In the months that followed, in a round up of "terrorists", Chilean military and intelligence officers arrested 30,000 Chileans and some foreign nationals. Virtually all were tortured, and 3,000 "disappeared", many dumped alive from military aircraft into the Pacific Ocean. The Junta's secret police also sought out its critics abroad, a few weeks later blowing up the former Ambassador, Orlando Letelier, in his car as he drove through downtown Washington, DC.
In the years that followed, "President" Pinochet ruled through emergency "anti-terrorism" decrees, before he retired as a Senator for life. Before he left the presidential palace, however, the General assured himself that he would never be brought to trial for his crimes. While the country was still effectively controlled by the military Junta he headed, the runner-stamp legislature passed laws granting amnesty to those officials who had committed torture and murder during the "state of exception" to constitutional rule. The amnesty laws also granted lifetime "legislative immunity" to members of Parliament, including, of course, Senator Pincochet.

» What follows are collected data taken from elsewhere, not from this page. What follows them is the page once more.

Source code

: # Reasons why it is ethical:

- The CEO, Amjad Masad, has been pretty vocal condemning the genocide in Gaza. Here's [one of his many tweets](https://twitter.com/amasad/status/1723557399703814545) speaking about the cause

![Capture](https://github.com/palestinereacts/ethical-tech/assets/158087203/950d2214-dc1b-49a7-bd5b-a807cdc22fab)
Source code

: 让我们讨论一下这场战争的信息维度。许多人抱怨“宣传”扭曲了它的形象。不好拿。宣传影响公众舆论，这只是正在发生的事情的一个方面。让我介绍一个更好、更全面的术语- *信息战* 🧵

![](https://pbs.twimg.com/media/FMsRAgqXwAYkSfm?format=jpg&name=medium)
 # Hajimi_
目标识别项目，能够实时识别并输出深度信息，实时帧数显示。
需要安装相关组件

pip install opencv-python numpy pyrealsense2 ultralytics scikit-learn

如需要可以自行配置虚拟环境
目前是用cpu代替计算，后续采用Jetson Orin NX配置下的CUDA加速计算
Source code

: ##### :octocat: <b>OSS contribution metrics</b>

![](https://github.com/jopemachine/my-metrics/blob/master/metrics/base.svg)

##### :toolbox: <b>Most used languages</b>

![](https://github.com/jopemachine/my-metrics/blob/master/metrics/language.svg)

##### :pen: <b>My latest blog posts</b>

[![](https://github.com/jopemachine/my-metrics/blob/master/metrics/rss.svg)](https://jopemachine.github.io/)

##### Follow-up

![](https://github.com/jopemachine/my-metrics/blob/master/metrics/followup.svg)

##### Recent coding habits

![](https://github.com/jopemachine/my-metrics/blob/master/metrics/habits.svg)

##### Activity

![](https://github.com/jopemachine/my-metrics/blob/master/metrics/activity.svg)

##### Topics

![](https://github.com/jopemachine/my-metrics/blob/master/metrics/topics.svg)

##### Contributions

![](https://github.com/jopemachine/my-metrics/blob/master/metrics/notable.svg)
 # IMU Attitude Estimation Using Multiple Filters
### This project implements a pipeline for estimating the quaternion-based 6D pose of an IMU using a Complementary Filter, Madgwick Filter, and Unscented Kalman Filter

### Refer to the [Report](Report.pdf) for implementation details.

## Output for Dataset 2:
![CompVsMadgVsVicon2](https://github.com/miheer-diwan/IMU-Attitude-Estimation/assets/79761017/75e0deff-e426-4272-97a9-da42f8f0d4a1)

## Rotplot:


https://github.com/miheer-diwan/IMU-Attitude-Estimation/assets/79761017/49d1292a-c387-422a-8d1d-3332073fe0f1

Even though Spain, France and several other countries had issued warrants for Pinochet's role in commanding the murder of their citizens in Chile following the coup, Pinochet travelled the world in luxury and, he thought, security from arrest. As former "head of state", most countries would not touch him. But, that changed in 1998, when during a visit to former Prime Minister Margaret Thatcher and other Right-wing friends in Britain, he was detained on an extradition request from Spain.
After a long court battle, a three-member Court of the House of Lords, the highest appellate tribunal in the UK, found that Pinochet's claims to immunity as former head of state and to legislative immunity were invalid in the face of charges of violation of international laws against genocide, torture and crimes against humanity. The Blair Government ended up sending him back to Chile, where the new democratic government and courts stripped his immunity, and placed Pinochet, now 87 years old, under indefinite house arrest.
There should be a lesson here for Bush and the GOP Congress. While you might believe today that you can legalize torture and other crimes against humanity, some day they will come for you. Power does not trump the law forever. You are naked before the world, and it's only a matter of time.